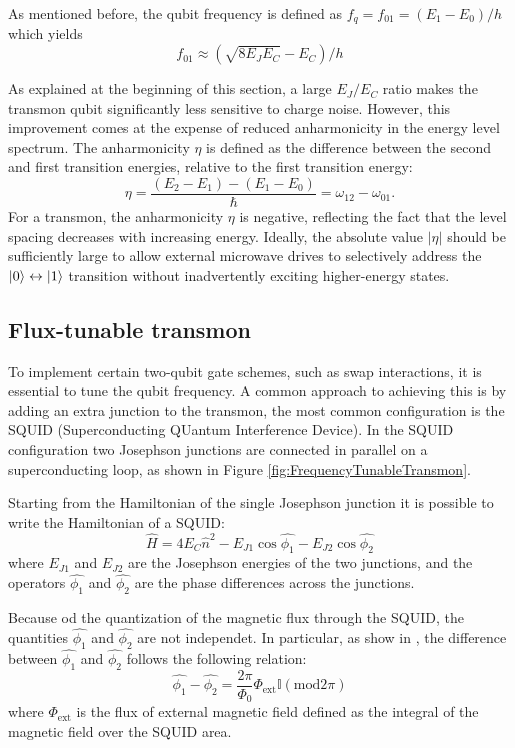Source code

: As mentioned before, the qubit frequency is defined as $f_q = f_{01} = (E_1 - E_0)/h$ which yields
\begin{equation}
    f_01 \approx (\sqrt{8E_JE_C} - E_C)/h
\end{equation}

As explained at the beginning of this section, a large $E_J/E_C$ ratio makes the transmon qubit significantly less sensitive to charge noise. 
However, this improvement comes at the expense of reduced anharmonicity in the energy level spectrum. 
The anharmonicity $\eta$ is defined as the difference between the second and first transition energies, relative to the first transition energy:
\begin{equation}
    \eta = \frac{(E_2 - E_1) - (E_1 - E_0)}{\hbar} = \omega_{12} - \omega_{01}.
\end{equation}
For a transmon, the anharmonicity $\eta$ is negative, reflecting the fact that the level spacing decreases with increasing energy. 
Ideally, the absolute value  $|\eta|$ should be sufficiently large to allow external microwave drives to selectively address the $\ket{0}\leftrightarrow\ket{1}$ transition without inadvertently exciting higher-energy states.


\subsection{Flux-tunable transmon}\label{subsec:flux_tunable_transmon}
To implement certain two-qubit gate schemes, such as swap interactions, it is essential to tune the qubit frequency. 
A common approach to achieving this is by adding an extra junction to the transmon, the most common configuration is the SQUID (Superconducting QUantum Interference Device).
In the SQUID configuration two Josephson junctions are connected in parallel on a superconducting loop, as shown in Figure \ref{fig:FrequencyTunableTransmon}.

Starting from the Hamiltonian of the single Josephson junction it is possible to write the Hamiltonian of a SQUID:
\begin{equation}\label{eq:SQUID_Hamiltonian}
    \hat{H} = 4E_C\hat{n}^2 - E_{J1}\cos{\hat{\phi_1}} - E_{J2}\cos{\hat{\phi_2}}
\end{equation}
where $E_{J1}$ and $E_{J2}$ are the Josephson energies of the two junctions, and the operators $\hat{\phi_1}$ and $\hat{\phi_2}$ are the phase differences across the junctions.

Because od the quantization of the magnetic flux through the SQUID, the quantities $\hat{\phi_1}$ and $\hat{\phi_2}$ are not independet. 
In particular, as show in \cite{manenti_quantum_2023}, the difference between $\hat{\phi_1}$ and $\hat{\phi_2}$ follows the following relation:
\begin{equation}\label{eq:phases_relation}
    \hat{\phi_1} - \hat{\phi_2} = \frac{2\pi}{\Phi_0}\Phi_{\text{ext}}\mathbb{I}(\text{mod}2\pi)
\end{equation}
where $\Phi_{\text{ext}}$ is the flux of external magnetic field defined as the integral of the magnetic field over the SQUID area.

---*---

In your copy of the listing above, every line must match exactly and no picture may appear.

Source code

: As mentioned before, the qubit frequency is defined as $f_q = f_{01} = (E_1 - E_0)/h$ which yields
\begin{equation}
    f_01 \approx (\sqrt{8E_JE_C} - E_C)/h
\end{equation}

As explained at the beginning of this section, a large $E_J/E_C$ ratio makes the transmon qubit significantly less sensitive to charge noise. 
However, this improvement comes at the expense of reduced anharmonicity in the energy level spectrum. 
The anharmonicity $\eta$ is defined as the difference between the second and first transition energies, relative to the first transition energy:
\begin{equation}
    \eta = \frac{(E_2 - E_1) - (E_1 - E_0)}{\hbar} = \omega_{12} - \omega_{01}.
\end{equation}
For a transmon, the anharmonicity $\eta$ is negative, reflecting the fact that the level spacing decreases with increasing energy. 
Ideally, the absolute value  $|\eta|$ should be sufficiently large to allow external microwave drives to selectively address the $\ket{0}\leftrightarrow\ket{1}$ transition without inadvertently exciting higher-energy states.


\subsection{Flux-tunable transmon}\label{subsec:flux_tunable_transmon}
To implement certain two-qubit gate schemes, such as swap interactions, it is essential to tune the qubit frequency. 
A common approach to achieving this is by adding an extra junction to the transmon, the most common configuration is the SQUID (Superconducting QUantum Interference Device).
In the SQUID configuration two Josephson junctions are connected in parallel on a superconducting loop, as shown in Figure \ref{fig:FrequencyTunableTransmon}.

Starting from the Hamiltonian of the single Josephson junction it is possible to write the Hamiltonian of a SQUID:
\begin{equation}\label{eq:SQUID_Hamiltonian}
    \hat{H} = 4E_C\hat{n}^2 - E_{J1}\cos{\hat{\phi_1}} - E_{J2}\cos{\hat{\phi_2}}
\end{equation}
where $E_{J1}$ and $E_{J2}$ are the Josephson energies of the two junctions, and the operators $\hat{\phi_1}$ and $\hat{\phi_2}$ are the phase differences across the junctions.

Because od the quantization of the magnetic flux through the SQUID, the quantities $\hat{\phi_1}$ and $\hat{\phi_2}$ are not independet. 
In particular, as show in \cite{manenti_quantum_2023}, the difference between $\hat{\phi_1}$ and $\hat{\phi_2}$ follows the following relation:
\begin{equation}\label{eq:phases_relation}
    \hat{\phi_1} - \hat{\phi_2} = \frac{2\pi}{\Phi_0}\Phi_{\text{ext}}\mathbb{I}(\text{mod}2\pi)
\end{equation}
where $\Phi_{\text{ext}}$ is the flux of external magnetic field defined as the integral of the magnetic field over the SQUID area.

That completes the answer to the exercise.